## [YOUR GOAL]
From the first record to the last, write out each one exactly.

## [SUPPLIED MATERIAL]

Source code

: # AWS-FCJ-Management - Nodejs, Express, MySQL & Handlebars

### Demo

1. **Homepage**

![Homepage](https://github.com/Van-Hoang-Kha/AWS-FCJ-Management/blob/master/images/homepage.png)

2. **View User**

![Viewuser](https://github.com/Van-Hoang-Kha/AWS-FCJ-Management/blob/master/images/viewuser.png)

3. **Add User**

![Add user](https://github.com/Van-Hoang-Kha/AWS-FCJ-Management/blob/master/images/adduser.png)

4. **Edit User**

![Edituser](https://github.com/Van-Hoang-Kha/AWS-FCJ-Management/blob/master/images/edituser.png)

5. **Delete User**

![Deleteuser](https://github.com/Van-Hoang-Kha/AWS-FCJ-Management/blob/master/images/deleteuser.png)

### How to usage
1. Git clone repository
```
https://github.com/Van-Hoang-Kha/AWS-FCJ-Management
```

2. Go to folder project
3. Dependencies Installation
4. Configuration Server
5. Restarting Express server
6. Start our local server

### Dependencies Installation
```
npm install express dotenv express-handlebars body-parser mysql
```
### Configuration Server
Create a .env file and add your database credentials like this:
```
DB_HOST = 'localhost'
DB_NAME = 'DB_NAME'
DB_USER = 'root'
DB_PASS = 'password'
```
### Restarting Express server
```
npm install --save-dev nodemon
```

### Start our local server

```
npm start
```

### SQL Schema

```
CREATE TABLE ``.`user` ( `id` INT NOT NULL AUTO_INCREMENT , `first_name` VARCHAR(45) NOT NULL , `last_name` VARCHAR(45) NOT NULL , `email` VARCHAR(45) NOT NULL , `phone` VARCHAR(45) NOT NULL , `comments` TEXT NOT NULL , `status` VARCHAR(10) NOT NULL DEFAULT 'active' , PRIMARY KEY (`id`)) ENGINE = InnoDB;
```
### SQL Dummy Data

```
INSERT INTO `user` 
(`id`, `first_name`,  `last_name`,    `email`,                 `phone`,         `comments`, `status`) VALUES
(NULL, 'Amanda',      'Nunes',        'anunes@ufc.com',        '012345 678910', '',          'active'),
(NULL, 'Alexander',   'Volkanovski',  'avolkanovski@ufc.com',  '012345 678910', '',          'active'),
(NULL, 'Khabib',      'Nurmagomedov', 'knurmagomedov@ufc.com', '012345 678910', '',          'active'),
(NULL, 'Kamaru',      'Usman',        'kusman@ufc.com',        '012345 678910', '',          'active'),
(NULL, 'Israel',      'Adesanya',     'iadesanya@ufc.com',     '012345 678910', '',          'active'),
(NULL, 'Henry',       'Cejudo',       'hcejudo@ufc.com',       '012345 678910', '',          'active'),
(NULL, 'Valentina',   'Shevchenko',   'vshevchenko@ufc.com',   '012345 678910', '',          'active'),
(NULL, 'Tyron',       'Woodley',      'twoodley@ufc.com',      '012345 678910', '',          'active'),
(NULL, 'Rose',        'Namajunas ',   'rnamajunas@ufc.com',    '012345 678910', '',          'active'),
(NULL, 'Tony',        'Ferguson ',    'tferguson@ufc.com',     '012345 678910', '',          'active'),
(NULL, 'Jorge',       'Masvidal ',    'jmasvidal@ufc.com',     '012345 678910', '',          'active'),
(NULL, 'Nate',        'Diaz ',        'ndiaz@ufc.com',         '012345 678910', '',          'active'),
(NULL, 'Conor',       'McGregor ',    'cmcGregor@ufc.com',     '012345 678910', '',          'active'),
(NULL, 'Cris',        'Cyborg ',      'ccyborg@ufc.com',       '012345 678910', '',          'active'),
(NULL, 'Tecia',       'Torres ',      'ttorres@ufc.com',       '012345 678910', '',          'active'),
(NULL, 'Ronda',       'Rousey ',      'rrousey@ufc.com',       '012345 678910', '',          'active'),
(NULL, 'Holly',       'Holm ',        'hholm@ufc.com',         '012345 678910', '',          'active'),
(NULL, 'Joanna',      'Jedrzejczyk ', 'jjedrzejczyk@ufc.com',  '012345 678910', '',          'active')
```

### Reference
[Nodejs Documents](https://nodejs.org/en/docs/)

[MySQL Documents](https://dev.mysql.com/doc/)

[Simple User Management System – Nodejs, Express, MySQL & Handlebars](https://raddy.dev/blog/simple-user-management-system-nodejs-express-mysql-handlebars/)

## [WORKED SOLUTION]
Source code

: # AWS-FCJ-Management - Nodejs, Express, MySQL & Handlebars

### Demo

1. **Homepage**

![Homepage](https://github.com/Van-Hoang-Kha/AWS-FCJ-Management/blob/master/images/homepage.png)

2. **View User**

![Viewuser](https://github.com/Van-Hoang-Kha/AWS-FCJ-Management/blob/master/images/viewuser.png)

3. **Add User**

![Add user](https://github.com/Van-Hoang-Kha/AWS-FCJ-Management/blob/master/images/adduser.png)

4. **Edit User**

![Edituser](https://github.com/Van-Hoang-Kha/AWS-FCJ-Management/blob/master/images/edituser.png)

5. **Delete User**

![Deleteuser](https://github.com/Van-Hoang-Kha/AWS-FCJ-Management/blob/master/images/deleteuser.png)

### How to usage
1. Git clone repository
```
https://github.com/Van-Hoang-Kha/AWS-FCJ-Management
```

2. Go to folder project
3. Dependencies Installation
4. Configuration Server
5. Restarting Express server
6. Start our local server

### Dependencies Installation
```
npm install express dotenv express-handlebars body-parser mysql
```
### Configuration Server
Create a .env file and add your database credentials like this:
```
DB_HOST = 'localhost'
DB_NAME = 'DB_NAME'
DB_USER = 'root'
DB_PASS = 'password'
```
### Restarting Express server
```
npm install --save-dev nodemon
```

### Start our local server

```
npm start
```

### SQL Schema

```
CREATE TABLE ``.`user` ( `id` INT NOT NULL AUTO_INCREMENT , `first_name` VARCHAR(45) NOT NULL , `last_name` VARCHAR(45) NOT NULL , `email` VARCHAR(45) NOT NULL , `phone` VARCHAR(45) NOT NULL , `comments` TEXT NOT NULL , `status` VARCHAR(10) NOT NULL DEFAULT 'active' , PRIMARY KEY (`id`)) ENGINE = InnoDB;
```
### SQL Dummy Data

```
INSERT INTO `user` 
(`id`, `first_name`,  `last_name`,    `email`,                 `phone`,         `comments`, `status`) VALUES
(NULL, 'Amanda',      'Nunes',        'anunes@ufc.com',        '012345 678910', '',          'active'),
(NULL, 'Alexander',   'Volkanovski',  'avolkanovski@ufc.com',  '012345 678910', '',          'active'),
(NULL, 'Khabib',      'Nurmagomedov', 'knurmagomedov@ufc.com', '012345 678910', '',          'active'),
(NULL, 'Kamaru',      'Usman',        'kusman@ufc.com',        '012345 678910', '',          'active'),
(NULL, 'Israel',      'Adesanya',     'iadesanya@ufc.com',     '012345 678910', '',          'active'),
(NULL, 'Henry',       'Cejudo',       'hcejudo@ufc.com',       '012345 678910', '',          'active'),
(NULL, 'Valentina',   'Shevchenko',   'vshevchenko@ufc.com',   '012345 678910', '',          'active'),
(NULL, 'Tyron',       'Woodley',      'twoodley@ufc.com',      '012345 678910', '',          'active'),
(NULL, 'Rose',        'Namajunas ',   'rnamajunas@ufc.com',    '012345 678910', '',          'active'),
(NULL, 'Tony',        'Ferguson ',    'tferguson@ufc.com',     '012345 678910', '',          'active'),
(NULL, 'Jorge',       'Masvidal ',    'jmasvidal@ufc.com',     '012345 678910', '',          'active'),
(NULL, 'Nate',        'Diaz ',        'ndiaz@ufc.com',         '012345 678910', '',          'active'),
(NULL, 'Conor',       'McGregor ',    'cmcGregor@ufc.com',     '012345 678910', '',          'active'),
(NULL, 'Cris',        'Cyborg ',      'ccyborg@ufc.com',       '012345 678910', '',          'active'),
(NULL, 'Tecia',       'Torres ',      'ttorres@ufc.com',       '012345 678910', '',          'active'),
(NULL, 'Ronda',       'Rousey ',      'rrousey@ufc.com',       '012345 678910', '',          'active'),
(NULL, 'Holly',       'Holm ',        'hholm@ufc.com',         '012345 678910', '',          'active'),
(NULL, 'Joanna',      'Jedrzejczyk ', 'jjedrzejczyk@ufc.com',  '012345 678910', '',          'active')
```

### Reference
[Nodejs Documents](https://nodejs.org/en/docs/)

[MySQL Documents](https://dev.mysql.com/doc/)

[Simple User Management System – Nodejs, Express, MySQL & Handlebars](https://raddy.dev/blog/simple-user-management-system-nodejs-express-mysql-handlebars/)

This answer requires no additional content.